Öneriler ve Tedbirler
TTD Astım ve Allerji Çalışma Grubu Yürütme Kurulu Üyesi Uzman Dr. Özge Öztürk Aktaş, sıcak havalarda sağlığın korunması için alınması gereken önlemleri sıraladı. Sıcak hava dalgasının ne zaman beklendiği ve ne kadar süreceğinin bilinmesinin tedbirli olmak açısından hayati önem taşıdığını dile getiren Aktaş, “Yüksek polen ve kirlilik seviyelerinin sıcaklıkla birleşerek şikayetlerin alevlenme olasılığını artırabileceğini unutmamalıyız; bu nedenle ne yapılacağına dair bir plan hazırlanmalıdır.” şeklinde öneride bulundu.
- Gün Ortasında Dışarı Çıkmayın: Sıcak hava dalgası bekleniyorsa, günün en sıcak saatlerinde (11.00-15.00) dışarı çıkmamaya özen gösterin.
- Erken Saatlerde Dışarı Çıkın: Dışarı çıkmanız gerekiyorsa, sabah erken saatlerde veya havanın daha serin olduğu akşam saatlerinde plan yapın.
- Gölge ve Rahat Kıyafetler: Dışarıdayken gölgede yürüyün ve mümkünse ana yollardan ve kalabalık caddelerden uzak durun. Bol, serin tutacak kıyafetler giyin ve şapka takın.
- Gerekli Malzemeleri Hazırlayın: Temel ihtiyaçlar için dışarı çıkarken bir çanta hazırlayın. Çantaya ihtiyaç olabilecek ilaçlar, bol su ve el vantilatörü koyun.
- Spor Yaparken Dikkat: Akciğer rahatsızlığı olanlar, sıcak ortamlarda spor yapmaktan kaçınmalı; serin ve iyi havalandırılmış alanlarda egzersiz yapmalıdır.
Ayrıca, “Ev işi ve bahçe aktiviteleri, sabah erken saatlerde veya havanın serin olduğu akşam saatlerinde yapılmalı. Sıcak bir dönemde, hava soğuyuncaya kadar yorucu aktiviteleri azaltmalıyız.” diyen Aktaş, su tüketiminin önemine de dikkat çekti.
Su Tüketiminin Önemi
Sıcak havalarda susuz kalmamak son derece önemlidir. Çay, kahve veya şekerli içeceklerden kaçınılmalı ve bol su içilmelidir. Perdeleri kapatmak evin serin kalmasına yardımcı olabilir. Evin içi dışarıya göre daha soğuksa, serin havanın içeride kalması için pencereleri kapatmalısınız. Dışarıdaki hava daha serin olduğunda, güvenliyse pencereleri açarak havalandırabilirsiniz.

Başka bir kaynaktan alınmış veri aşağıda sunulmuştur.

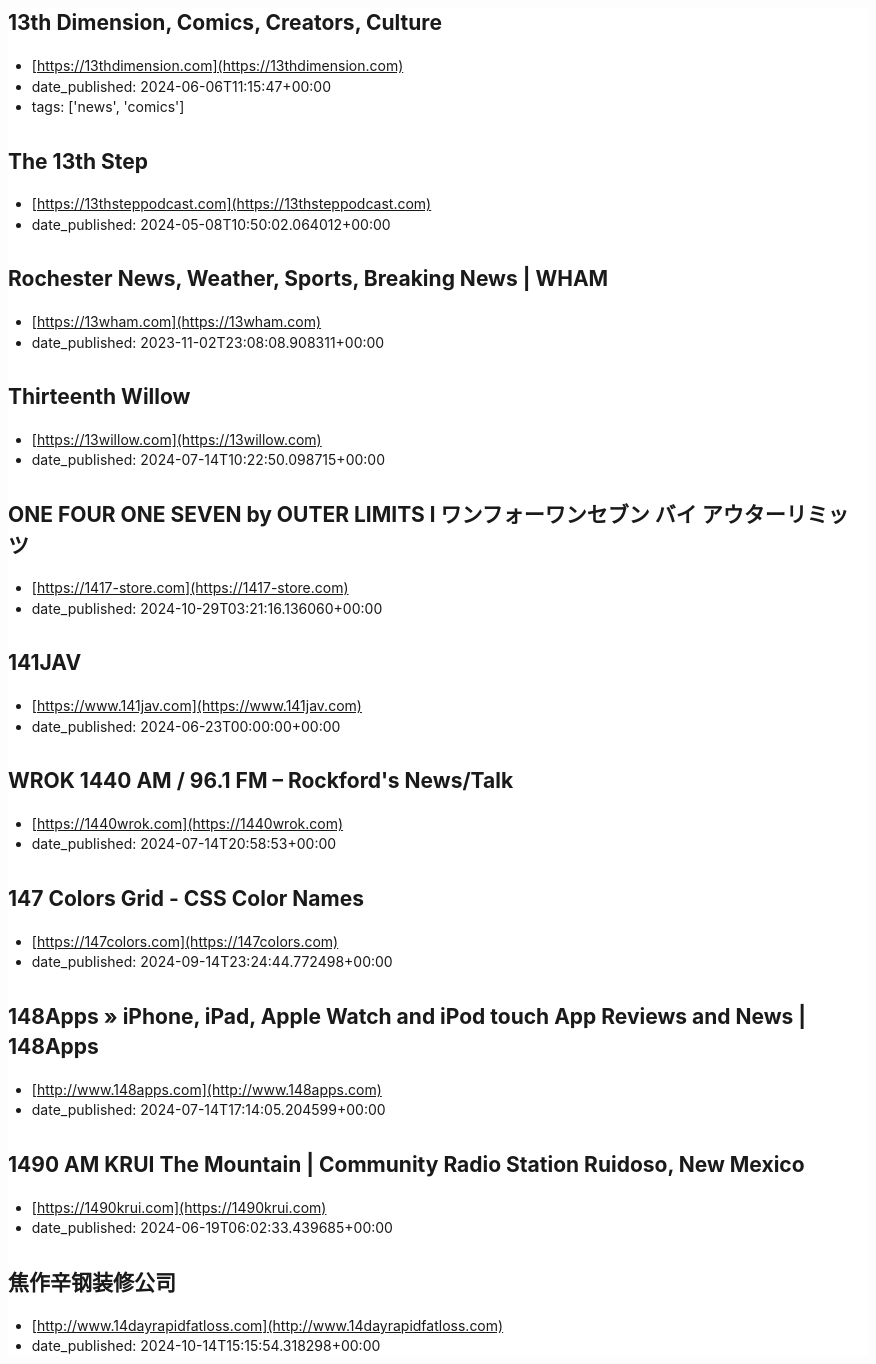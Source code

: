  ## 13th Dimension, Comics, Creators, Culture
 - [https://13thdimension.com](https://13thdimension.com)
 - date_published: 2024-06-06T11:15:47+00:00
 - tags: ['news', 'comics']

 ## The 13th Step
 - [https://13thsteppodcast.com](https://13thsteppodcast.com)
 - date_published: 2024-05-08T10:50:02.064012+00:00

 ## Rochester News, Weather, Sports, Breaking News | WHAM
 - [https://13wham.com](https://13wham.com)
 - date_published: 2023-11-02T23:08:08.908311+00:00

 ## Thirteenth Willow
 - [https://13willow.com](https://13willow.com)
 - date_published: 2024-07-14T10:22:50.098715+00:00

 ## ONE FOUR ONE SEVEN by OUTER LIMITS l ワンフォーワンセブン バイ アウターリミッツ
 - [https://1417-store.com](https://1417-store.com)
 - date_published: 2024-10-29T03:21:16.136060+00:00

 ## 141JAV
 - [https://www.141jav.com](https://www.141jav.com)
 - date_published: 2024-06-23T00:00:00+00:00

 ## WROK 1440 AM / 96.1 FM – Rockford's News/Talk
 - [https://1440wrok.com](https://1440wrok.com)
 - date_published: 2024-07-14T20:58:53+00:00

 ## 147 Colors Grid - CSS Color Names
 - [https://147colors.com](https://147colors.com)
 - date_published: 2024-09-14T23:24:44.772498+00:00

 ## 148Apps » iPhone, iPad, Apple Watch and iPod touch App Reviews and News | 148Apps
 - [http://www.148apps.com](http://www.148apps.com)
 - date_published: 2024-07-14T17:14:05.204599+00:00

 ## 1490 AM KRUI The Mountain | Community Radio Station Ruidoso, New Mexico
 - [https://1490krui.com](https://1490krui.com)
 - date_published: 2024-06-19T06:02:33.439685+00:00

 ## 焦作辛钢装修公司
 - [http://www.14dayrapidfatloss.com](http://www.14dayrapidfatloss.com)
 - date_published: 2024-10-14T15:15:54.318298+00:00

Ayrıca, vücut aşırı ısındığında serin bir duş almak ya da cilt, serin ve ıslak bir bez veya su spreyi ile soğutulmalıdır.
İlaçların Saklanma Koşulları
Aktaş, sağlıklı beslenmenin önemine de değinerek, “Aç olunmasa bile normal şekilde yemek yenilmeli. Terlemeyle kaybedilen tuzu geri alabilmek için dengeli beslenme düzenine uyulmalıdır. Özellikle salata ve meyve gibi soğuk yiyecekler bol su içerdiklerinden tüketilmeye özen gösterilmelidir.” dedi.
Sıcak havanın astımı tetikleyebileceği ve bu nedenle tedbirli olunması gerektiğinin altını çizen Aktaş, ilaçların saklama koşullarına dikkat edilmesi gerektiğini vurguladı. “İlaçlar evde, 25 derecenin altında veya buzdolabında, ambalaj üzerindeki saklama talimatlarına uygun şekilde saklanmalıdır. Gerektiğinde kurtarıcı olarak kullanılan astım ilacı her zaman kişinin yanında bulundurulmalıdır.” uyarısında bulundu.